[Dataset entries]
⁂

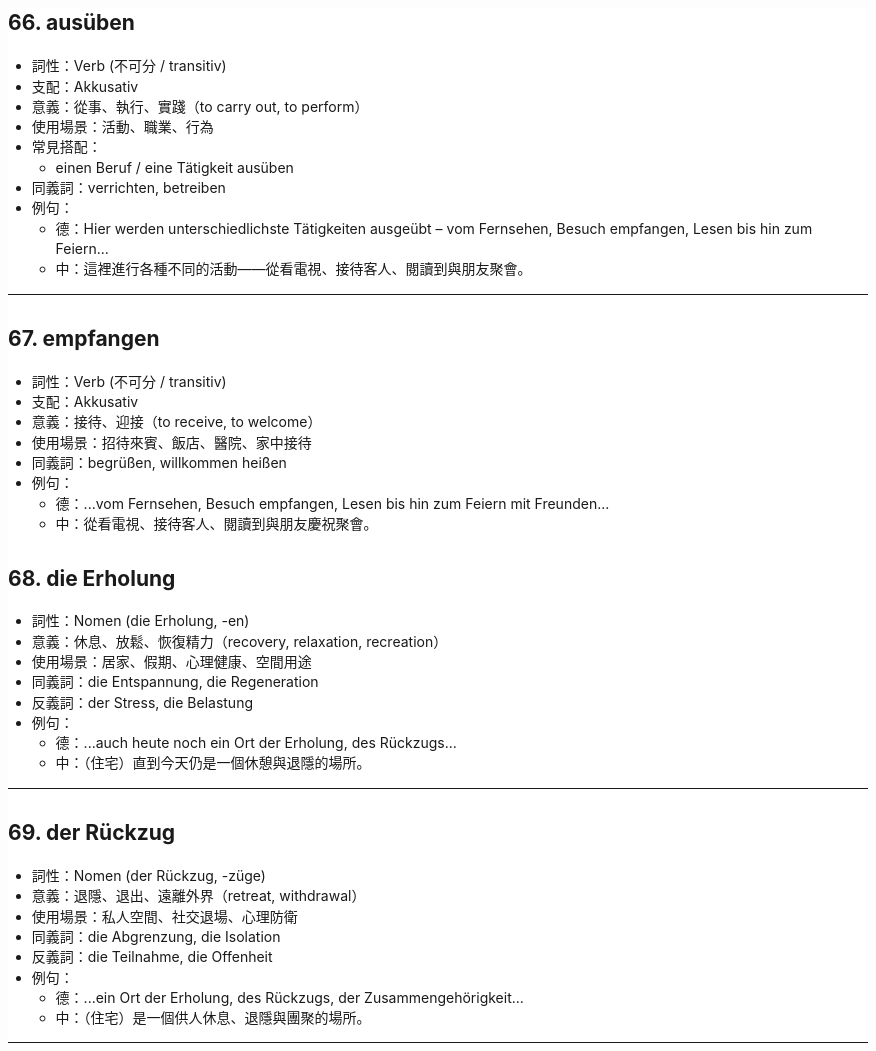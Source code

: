 ## 66. ausüben

- 詞性：Verb (不可分 / transitiv)
- 支配：Akkusativ
- 意義：從事、執行、實踐（to carry out, to perform）
- 使用場景：活動、職業、行為
- 常見搭配：
  - einen Beruf / eine Tätigkeit ausüben
- 同義詞：verrichten, betreiben
- 例句：
  - 德：Hier werden unterschiedlichste Tätigkeiten ausgeübt – vom Fernsehen, Besuch empfangen, Lesen bis hin zum Feiern...
  - 中：這裡進行各種不同的活動——從看電視、接待客人、閱讀到與朋友聚會。

---

## 67. empfangen

- 詞性：Verb (不可分 / transitiv)
- 支配：Akkusativ
- 意義：接待、迎接（to receive, to welcome）
- 使用場景：招待來賓、飯店、醫院、家中接待
- 同義詞：begrüßen, willkommen heißen
- 例句：
  - 德：...vom Fernsehen, Besuch empfangen, Lesen bis hin zum Feiern mit Freunden...
  - 中：從看電視、接待客人、閱讀到與朋友慶祝聚會。



## 68. die Erholung

- 詞性：Nomen (die Erholung, -en)
- 意義：休息、放鬆、恢復精力（recovery, relaxation, recreation）
- 使用場景：居家、假期、心理健康、空間用途
- 同義詞：die Entspannung, die Regeneration  
- 反義詞：der Stress, die Belastung
- 例句：
  - 德：...auch heute noch ein Ort der Erholung, des Rückzugs...
  - 中：（住宅）直到今天仍是一個休憩與退隱的場所。

---

## 69. der Rückzug

- 詞性：Nomen (der Rückzug, -züge)
- 意義：退隱、退出、遠離外界（retreat, withdrawal）
- 使用場景：私人空間、社交退場、心理防衛
- 同義詞：die Abgrenzung, die Isolation  
- 反義詞：die Teilnahme, die Offenheit
- 例句：
  - 德：...ein Ort der Erholung, des Rückzugs, der Zusammengehörigkeit...
  - 中：（住宅）是一個供人休息、退隱與團聚的場所。

---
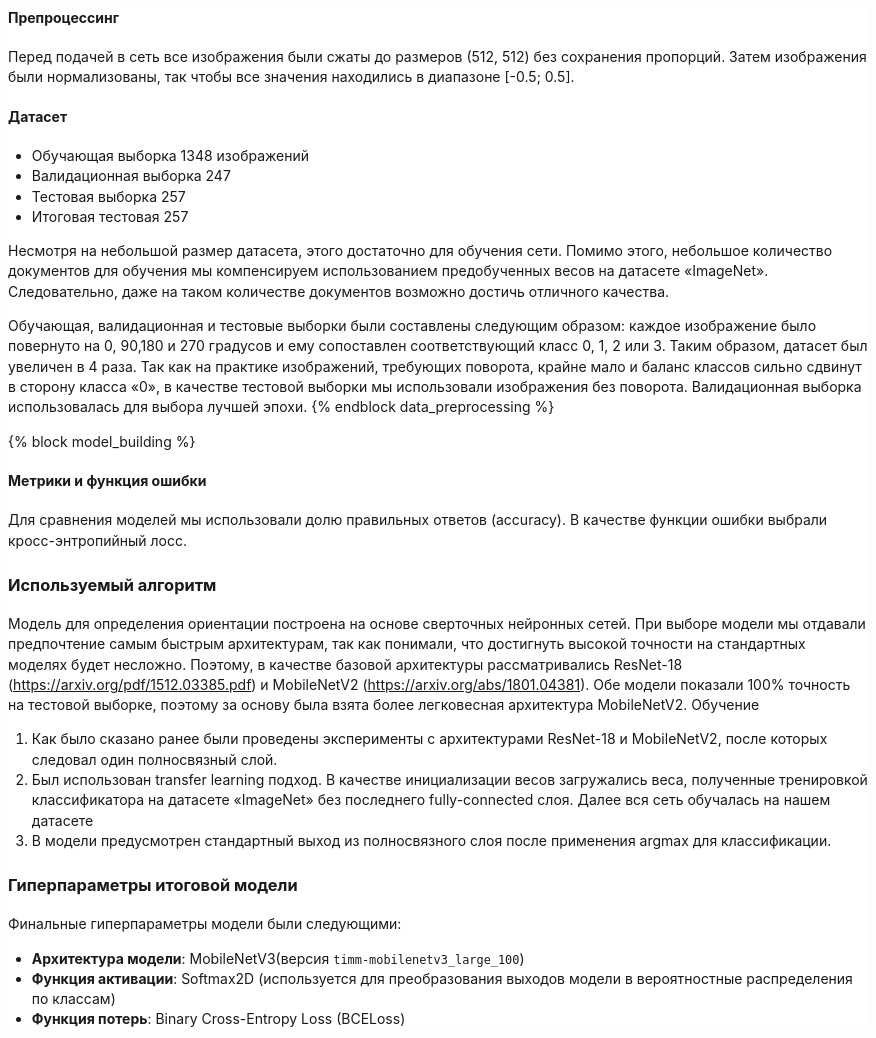 #### Препроцессинг
Перед подачей в сеть все изображения были сжаты до размеров (512, 512) без сохранения пропорций. Затем изображения были нормализованы, так чтобы все значения находились в диапазоне [-0.5; 0.5].


#### Датасет
- Обучающая выборка	1348 изображений
- Валидационная выборка	247
- Тестовая выборка	257
- Итоговая тестовая 257

Несмотря на небольшой размер датасета, этого достаточно для обучения сети. Помимо этого, небольшое количество документов для обучения мы компенсируем использованием предобученных весов на датасете «ImageNet». Следовательно, даже на таком количестве документов возможно достичь отличного качества.

Обучающая, валидационная и тестовые выборки были составлены следующим образом: каждое изображение было повернуто на 0, 90,180 и 270 градусов и ему сопоставлен соответствующий класс 0, 1, 2 или 3. Таким образом, датасет был увеличен в 4 раза. Так как на практике изображений, требующих поворота, крайне мало и баланс классов сильно сдвинут в сторону класса «0», в качестве тестовой выборки мы использовали изображения без поворота. Валидационная выборка использовалась для выбора лучшей эпохи.
{% endblock data_preprocessing %}

{% block model_building %}
#### Метрики и функция ошибки
Для сравнения моделей мы использовали долю правильных ответов (accuracy). В качестве функции ошибки выбрали кросс-энтропийный лосс.

### Используемый алгоритм
Модель для определения ориентации построена на основе сверточных нейронных сетей. При выборе модели мы отдавали предпочтение самым быстрым архитектурам, так как понимали, что достигнуть высокой точности на стандартных моделях будет несложно.
Поэтому, в качестве базовой архитектуры рассматривались ResNet-18 (https://arxiv.org/pdf/1512.03385.pdf) и MobileNetV2 (https://arxiv.org/abs/1801.04381). Обе модели показали 100% точность на тестовой выборке, поэтому за основу была взята более легковесная архитектура MobileNetV2.
Обучение 

1. Как было сказано ранее были проведены эксперименты с архитектурами ResNet-18 и MobileNetV2, после которых следовал один полносвязный слой.
2. Был использован transfer learning подход. В качестве инициализации весов загружались веса, полученные тренировкой классификатора на датасете «ImageNet» без последнего fully-connected слоя. Далее вся сеть обучалась на нашем датасете
3. В модели предусмотрен стандартный выход из полносвязного слоя после применения argmax для классификации.

### Гиперпараметры итоговой модели

Финальные гиперпараметры модели были следующими:

- **Архитектура модели**: MobileNetV3(версия `timm-mobilenetv3_large_100`)
- **Функция активации**: Softmax2D (используется для преобразования выходов модели 
в вероятностные распределения по классам)
- **Функция потерь**: Binary Cross-Entropy Loss (BCELoss)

⁂

Required action:
The job is to copy all the records precisely while omitting any picture.

Result:
Source code

: ## 66. ausüben

- 詞性：Verb (不可分 / transitiv)
- 支配：Akkusativ
- 意義：從事、執行、實踐（to carry out, to perform）
- 使用場景：活動、職業、行為
- 常見搭配：
  - einen Beruf / eine Tätigkeit ausüben
- 同義詞：verrichten, betreiben
- 例句：
  - 德：Hier werden unterschiedlichste Tätigkeiten ausgeübt – vom Fernsehen, Besuch empfangen, Lesen bis hin zum Feiern...
  - 中：這裡進行各種不同的活動——從看電視、接待客人、閱讀到與朋友聚會。

---

## 67. empfangen

- 詞性：Verb (不可分 / transitiv)
- 支配：Akkusativ
- 意義：接待、迎接（to receive, to welcome）
- 使用場景：招待來賓、飯店、醫院、家中接待
- 同義詞：begrüßen, willkommen heißen
- 例句：
  - 德：...vom Fernsehen, Besuch empfangen, Lesen bis hin zum Feiern mit Freunden...
  - 中：從看電視、接待客人、閱讀到與朋友慶祝聚會。



## 68. die Erholung

- 詞性：Nomen (die Erholung, -en)
- 意義：休息、放鬆、恢復精力（recovery, relaxation, recreation）
- 使用場景：居家、假期、心理健康、空間用途
- 同義詞：die Entspannung, die Regeneration  
- 反義詞：der Stress, die Belastung
- 例句：
  - 德：...auch heute noch ein Ort der Erholung, des Rückzugs...
  - 中：（住宅）直到今天仍是一個休憩與退隱的場所。

---

## 69. der Rückzug

- 詞性：Nomen (der Rückzug, -züge)
- 意義：退隱、退出、遠離外界（retreat, withdrawal）
- 使用場景：私人空間、社交退場、心理防衛
- 同義詞：die Abgrenzung, die Isolation  
- 反義詞：die Teilnahme, die Offenheit
- 例句：
  - 德：...ein Ort der Erholung, des Rückzugs, der Zusammengehörigkeit...
  - 中：（住宅）是一個供人休息、退隱與團聚的場所。

---
 #### Препроцессинг
Перед подачей в сеть все изображения были сжаты до размеров (512, 512) без сохранения пропорций. Затем изображения были нормализованы, так чтобы все значения находились в диапазоне [-0.5; 0.5].


#### Датасет
- Обучающая выборка	1348 изображений
- Валидационная выборка	247
- Тестовая выборка	257
- Итоговая тестовая 257

Несмотря на небольшой размер датасета, этого достаточно для обучения сети. Помимо этого, небольшое количество документов для обучения мы компенсируем использованием предобученных весов на датасете «ImageNet». Следовательно, даже на таком количестве документов возможно достичь отличного качества.

Обучающая, валидационная и тестовые выборки были составлены следующим образом: каждое изображение было повернуто на 0, 90,180 и 270 градусов и ему сопоставлен соответствующий класс 0, 1, 2 или 3. Таким образом, датасет был увеличен в 4 раза. Так как на практике изображений, требующих поворота, крайне мало и баланс классов сильно сдвинут в сторону класса «0», в качестве тестовой выборки мы использовали изображения без поворота. Валидационная выборка использовалась для выбора лучшей эпохи.
{% endblock data_preprocessing %}

{% block model_building %}
#### Метрики и функция ошибки
Для сравнения моделей мы использовали долю правильных ответов (accuracy). В качестве функции ошибки выбрали кросс-энтропийный лосс.

### Используемый алгоритм
Модель для определения ориентации построена на основе сверточных нейронных сетей. При выборе модели мы отдавали предпочтение самым быстрым архитектурам, так как понимали, что достигнуть высокой точности на стандартных моделях будет несложно.
Поэтому, в качестве базовой архитектуры рассматривались ResNet-18 (https://arxiv.org/pdf/1512.03385.pdf) и MobileNetV2 (https://arxiv.org/abs/1801.04381). Обе модели показали 100% точность на тестовой выборке, поэтому за основу была взята более легковесная архитектура MobileNetV2.
Обучение 

1. Как было сказано ранее были проведены эксперименты с архитектурами ResNet-18 и MobileNetV2, после которых следовал один полносвязный слой.
2. Был использован transfer learning подход. В качестве инициализации весов загружались веса, полученные тренировкой классификатора на датасете «ImageNet» без последнего fully-connected слоя. Далее вся сеть обучалась на нашем датасете
3. В модели предусмотрен стандартный выход из полносвязного слоя после применения argmax для классификации.

### Гиперпараметры итоговой модели

Финальные гиперпараметры модели были следующими:

- **Архитектура модели**: MobileNetV3(версия `timm-mobilenetv3_large_100`)
- **Функция активации**: Softmax2D (используется для преобразования выходов модели 
в вероятностные распределения по классам)
- **Функция потерь**: Binary Cross-Entropy Loss (BCELoss)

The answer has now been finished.